As always, Wednesday is an interesting day for oil traders and speculators with the weekly oil inventories release due later, and one which is forecasting a draw once again of -1.9 against a previous of -1.1, which if maintained would be the fourth consecutive in a row at the Cushing hub and so provide a further boost to the current bullish sentiment for the commodity.
However, whilst the fundamentals and the US dollar will play their part, it is the technical picture which is becoming increasingly important and in particular, the various levels which are now baked into the daily chart and denoted by the accumulation and distribution indicator which delivers these automatically. And in simple terms, the wider the line then the greater the strength of such levels, and the strength is further reinforced where we have clusters of these lines. And on the daily chart we have one such cluster which was breached in early trading at the $58 per barrel region. Here we have two such levels, one denoted in blue and the other in red, and combining to present a doubly strong platform of support to the current rally higher with the WTI contract currently trading at $59.22 per barrel at the time of writing. Deeper still we have a further support platform at $56 per barrel which came into play early in the month helping to prevent a further decline in price following the sharp move lower on the 2nd July.
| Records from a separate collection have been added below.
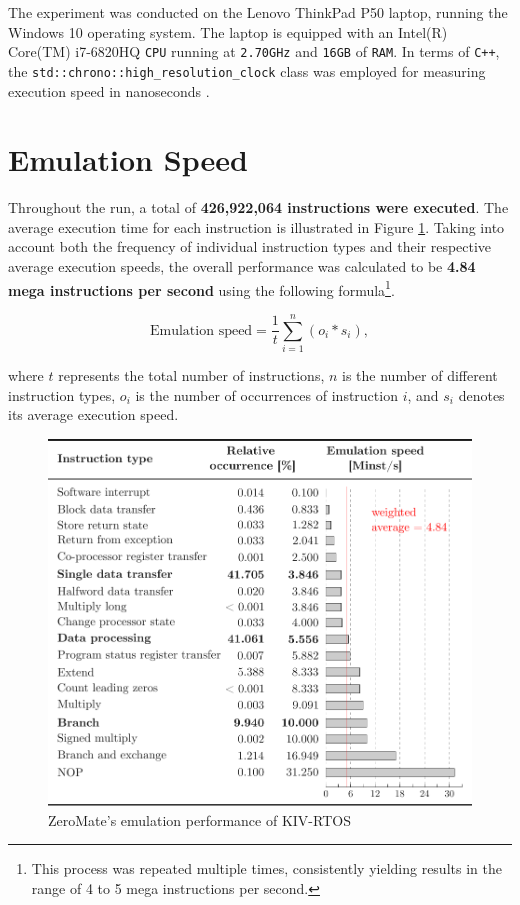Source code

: \documentclass[english, ing, kiv, he, iso690numb, pdf]{fasthesis}
\begin{document}
	\begin{important}
		The experiment was conducted on the Lenovo ThinkPad P50 laptop, running the Windows 10 operating system. The laptop is equipped with an Intel(R) Core(TM) i7-6820HQ \texttt{CPU} running at \texttt{2.70GHz} and \texttt{16GB} of \texttt{RAM}. In terms of \texttt{C++}, the \texttt{std::chrono::high\_resolution\_clock} class was employed for measuring execution speed in nanoseconds \cite{chrono}.
	\end{important}
	
	\newpage
	
	\section{Emulation Speed}
	
	Throughout the run, a total of \textbf{426,922,064 instructions were executed}. The average execution time for each instruction is illustrated in Figure \ref{ZeroMate's emulation performance of KIV-RTOS}. Taking into account both the frequency of individual instruction types and their respective average execution speeds, the overall performance was calculated to be \textbf{4.84 mega instructions per second} using the following formula\footnote{This process was repeated multiple times, consistently yielding results in the range of 4 to 5 mega instructions per second.}.
	
	$$ \text{Emulation speed} = \dfrac{1}{t} \sum_{i=1}^{n} (o_i * s_i), $$
	
	where $t$ represents the total number of instructions, $n$ is the number of different instruction types, $o_i$ is the number of occurrences of instruction $i$, and $s_i$ denotes its average execution speed.
	
	\begin{figure}[ht]
		\centering
		\includegraphics[width=1.0\textwidth]{img/diagrams/performance.pdf}
		\caption{ZeroMate's emulation performance of KIV-RTOS}
		\label{ZeroMate's emulation performance of KIV-RTOS}
	\end{figure}
	
\end{document}
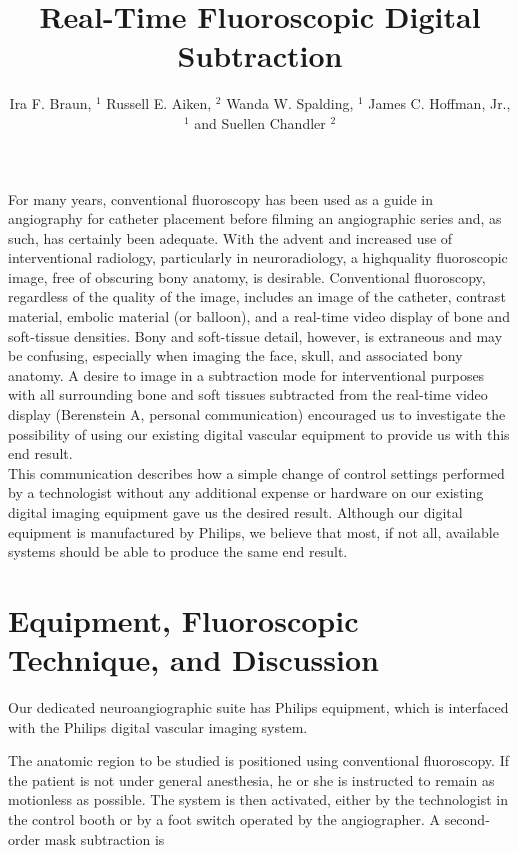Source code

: \documentclass[10pt]{article}
\title{Real-Time Fluoroscopic Digital Subtraction }
\author{Ira F. Braun, ${ }^{1}$ Russell E. Aiken, ${ }^{2}$ Wanda W. Spalding, ${ }^{1}$ James C. Hoffman, Jr., ${ }^{1}$ and Suellen Chandler ${ }^{2}$}
\date{}
\begin{document}
\maketitle
For many years, conventional fluoroscopy has been used as a guide in angiography for catheter placement before filming an angiographic series and, as such, has certainly been adequate. With the advent and increased use of interventional radiology, particularly in neuroradiology, a highquality fluoroscopic image, free of obscuring bony anatomy, is desirable. Conventional fluoroscopy, regardless of the quality of the image, includes an image of the catheter, contrast material, embolic material (or balloon), and a real-time video display of bone and soft-tissue densities. Bony and soft-tissue detail, however, is extraneous and may be confusing, especially when imaging the face, skull, and associated bony anatomy. A desire to image in a subtraction mode for interventional purposes with all surrounding bone and soft tissues subtracted from the real-time video display (Berenstein A, personal communication) encouraged us to investigate the possibility of using our existing digital vascular equipment to provide us with this end result.\\
This communication describes how a simple change of control settings performed by a technologist without any additional expense or hardware on our existing digital imaging equipment gave us the desired result. Although our digital equipment is manufactured by Philips, we believe that most, if not all, available systems should be able to produce the same end result.

\section*{Equipment, Fluoroscopic Technique, and Discussion}
Our dedicated neuroangiographic suite has Philips equipment, which is interfaced with the Philips digital vascular imaging system.

The anatomic region to be studied is positioned using conventional fluoroscopy. If the patient is not under general anesthesia, he or she is instructed to remain as motionless as possible. The system is then activated, either by the technologist in the control booth or by a foot switch operated by the angiographer. A second-order mask subtraction is
\end{document}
Ahead lies the third of our key levels acting as a ceiling of resistance at $60.20 per barrel and denoted with the red dashed line. This level has come into play several times in the last few weeks, most recently towards the end of June. And the question now is whether it will do so again and cap the current rally and this is where volume steps in and should we see a clean wide spread up candle build today on good volume, this should provide the launchpad for an attack of the resistance at $60.20 per barrel which once breached would see oil climb higher towards the volume point of control at $62.70 per barrel. In addition, note the lighter volume on the volume histogram to the right of the chart which will assist the move higher once the $60.20 per barrel level is taken out. This would then help to push oil on towards $61 per barrel and beyond. And for forex traders, there could be a double whammy as we have the BOC ahead of the oil inventories, so expect plenty of fireworks in the Canadian dollar. And if that were not enough these two evens are followed later in the day by the FOMC!